Scala version: 2.12, 2.13, 3.3, 3.4

// murmurhash3_bug.scala
object Bug extends App {
  import scala.util.control.TailCalls._
  import scala.collection.mutable

  sealed trait Tree
  final case class Leaf() extends Tree
  final case class Branch(left: Tree, right: Tree) extends Tree

  def deepTree(n: Int): Tree = { // Create an arbitrarily deeply nested tree, avoiding stack overflow.
    def deep: Int => TailRec[Tree] = {
      case 0 =>
        done(Leaf())
      case n =>
        for {
          x <- tailcall(deep(n - 1))
          y <- tailcall(deep(0)) // Whatever.
        } yield Branch(x, y)
    }
    deep(n).result
  }

  val cache = mutable.Map[Tree, Int]()

  val n = 100000
  val delta = n / 50
  (0 to n by delta).foreach { i =>
    val tree = deepTree(i)
    println(s"Size $i, tree computed")
    cache.put(tree, i)
    println(s"Size $i, tree cached")
  }
}

Run this program:

$ scala-cli -S 3.4.1 murmurhash3_bug.scala
Compiling project (Scala 3.4.1, JVM (17))
Compiled project (Scala 3.4.1, JVM (17))
Size 0, tree computed
Size 0, tree cached
Size 2000, tree computed
Size 2000, tree cached
Size 4000, tree computed
Exception in thread "main" java.lang.StackOverflowError
    at scala.util.hashing.MurmurHash3$.productHash(MurmurHash3.scala:343)
    at scala.runtime.ScalaRunTime$._hashCode(ScalaRunTime.scala:158)
    at Bug$Branch._1(murmurhash3_bug.scala:9)
    at Bug$Branch.productElement(murmurhash3_bug.scala:9)
    at scala.util.hashing.MurmurHash3.productHash(MurmurHash3.scala:76)
    at scala.util.hashing.MurmurHash3$.productHash(MurmurHash3.scala:343)
    at scala.runtime.ScalaRunTime$._hashCode(ScalaRunTime.scala:158)
    at Bug$Branch.hashCode(murmurhash3_bug.scala:9)
    at scala.runtime.Statics.anyHash(Statics.java:127)
    at scala.util.hashing.MurmurHash3.productHash(MurmurHash3.scala:76)
    at scala.util.hashing.MurmurHash3$.productHash(MurmurHash3.scala:343)
    at scala.runtime.ScalaRunTime$._hashCode(ScalaRunTime.scala:158)
    at Bug$Branch.hashCode(murmurhash3_bug.scala:9)
    at scala.runtime.Statics.anyHash(Statics.java:127)
    at scala.util.hashing.MurmurHash3.productHash(MurmurHash3.scala:76)
    at scala.util.hashing.MurmurHash3$.productHash(MurmurHash3.scala:343)

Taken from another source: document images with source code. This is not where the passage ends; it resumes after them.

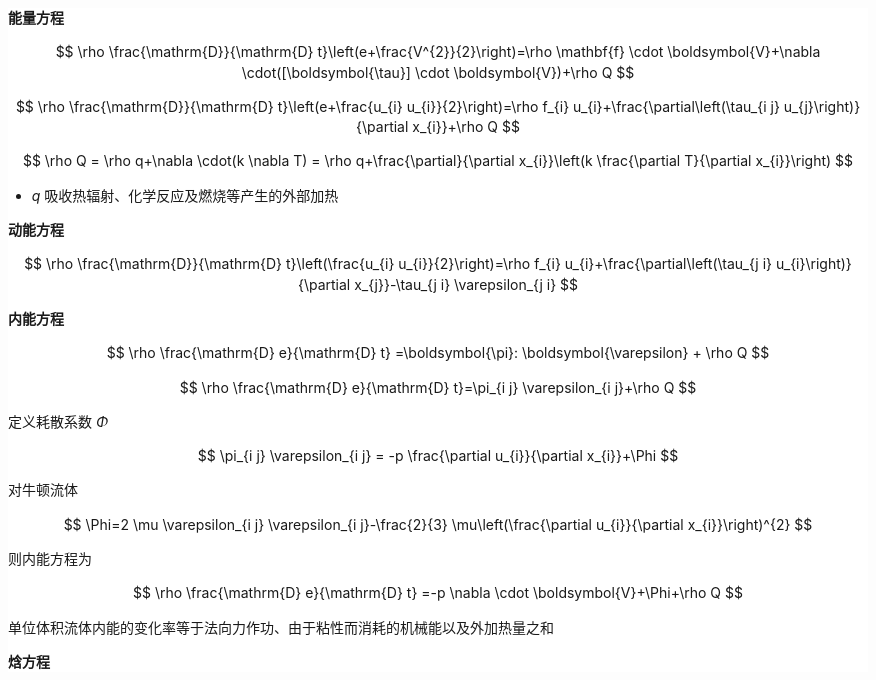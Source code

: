 **能量方程**

$$
\rho \frac{\mathrm{D}}{\mathrm{D} t}\left(e+\frac{V^{2}}{2}\right)=\rho \mathbf{f} \cdot \boldsymbol{V}+\nabla \cdot([\boldsymbol{\tau}] \cdot \boldsymbol{V})+\rho Q
$$

$$
\rho \frac{\mathrm{D}}{\mathrm{D} t}\left(e+\frac{u_{i} u_{i}}{2}\right)=\rho f_{i} u_{i}+\frac{\partial\left(\tau_{i j} u_{j}\right)}{\partial x_{i}}+\rho Q
$$

$$
\rho Q = \rho q+\nabla \cdot(k \nabla T) = \rho q+\frac{\partial}{\partial x_{i}}\left(k \frac{\partial T}{\partial x_{i}}\right)
$$

- $q$ 吸收热辐射、化学反应及燃烧等产生的外部加热

**动能方程**

$$
\rho \frac{\mathrm{D}}{\mathrm{D} t}\left(\frac{u_{i} u_{i}}{2}\right)=\rho f_{i} u_{i}+\frac{\partial\left(\tau_{j i} u_{i}\right)}{\partial x_{j}}-\tau_{j i} \varepsilon_{j i}
$$


**内能方程**

$$
\rho \frac{\mathrm{D} e}{\mathrm{D} t} =\boldsymbol{\pi}: \boldsymbol{\varepsilon} + \rho Q
$$

$$
\rho \frac{\mathrm{D} e}{\mathrm{D} t}=\pi_{i j} \varepsilon_{i j}+\rho Q
$$

定义耗散系数  $\Phi$

$$
\pi_{i j} \varepsilon_{i j} = -p \frac{\partial u_{i}}{\partial x_{i}}+\Phi
$$

对牛顿流体

$$
\Phi=2 \mu \varepsilon_{i j} \varepsilon_{i j}-\frac{2}{3} \mu\left(\frac{\partial u_{i}}{\partial x_{i}}\right)^{2}
$$

则内能方程为

$$
\rho \frac{\mathrm{D} e}{\mathrm{D} t} =-p \nabla \cdot \boldsymbol{V}+\Phi+\rho Q
$$

单位体积流体内能的变化率等于法向力作功、由于粘性而消耗的机械能以及外加热量之和

**焓方程**
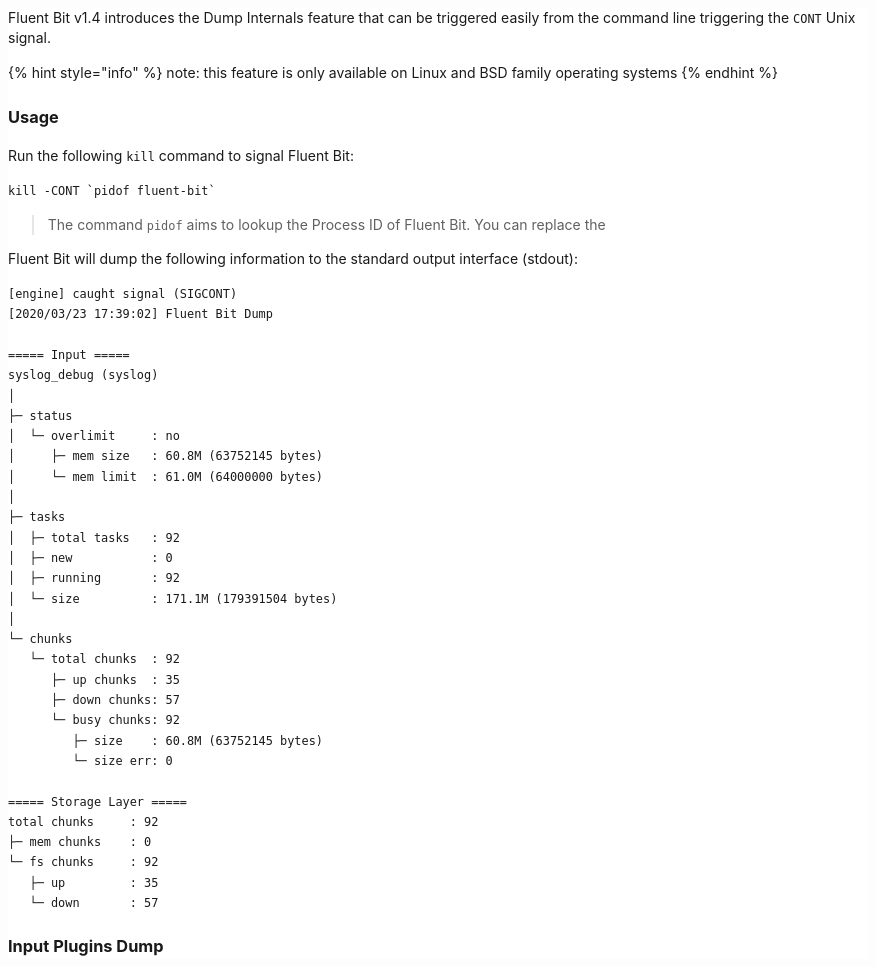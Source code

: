 Fluent Bit v1.4 introduces the Dump Internals feature that can be triggered easily from the command line triggering the `CONT` Unix signal.

{% hint style="info" %}
note: this feature is only available on Linux and BSD family operating systems
{% endhint %}

### Usage

Run the following `kill` command to signal Fluent Bit:

```text
kill -CONT `pidof fluent-bit`
```

> The command `pidof` aims to lookup the Process ID of Fluent Bit. You can replace the

Fluent Bit will dump the following information to the standard output interface \(stdout\):

```text
[engine] caught signal (SIGCONT)
[2020/03/23 17:39:02] Fluent Bit Dump

===== Input =====
syslog_debug (syslog)
│
├─ status
│  └─ overlimit     : no
│     ├─ mem size   : 60.8M (63752145 bytes)
│     └─ mem limit  : 61.0M (64000000 bytes)
│
├─ tasks
│  ├─ total tasks   : 92
│  ├─ new           : 0
│  ├─ running       : 92
│  └─ size          : 171.1M (179391504 bytes)
│
└─ chunks
   └─ total chunks  : 92
      ├─ up chunks  : 35
      ├─ down chunks: 57
      └─ busy chunks: 92
         ├─ size    : 60.8M (63752145 bytes)
         └─ size err: 0

===== Storage Layer =====
total chunks     : 92
├─ mem chunks    : 0
└─ fs chunks     : 92
   ├─ up         : 35
   └─ down       : 57
```

### Input Plugins Dump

With other Scala versions, a stack overflow occurs at different nesting levels, but it always does occur.

Problem

A stack overflow occurs when putting a deeply nested data structure into a hashmap or into a set.

Expected behavior is that a data structure can be used as key of Map or as element of Set, regardless of nesting depth.

Expected behavior is that Object#hashCode() does not throw exceptions regardless of the type of the object.

sjrd commented 6 months ago

IMO this is a case where you need to increase the maximum stack size of the JVM to accommodate the depths in your workload.

It is not possible to implement hashCode() for nested case classes without using the stack for the recursion.

winitzki commented 6 months ago

Is there any way to avoid using Object#hashCode() or to implement Map and Set in a different way?

sjrd commented 6 months ago

You can box your keys in your own class that implements hashCode() however you like.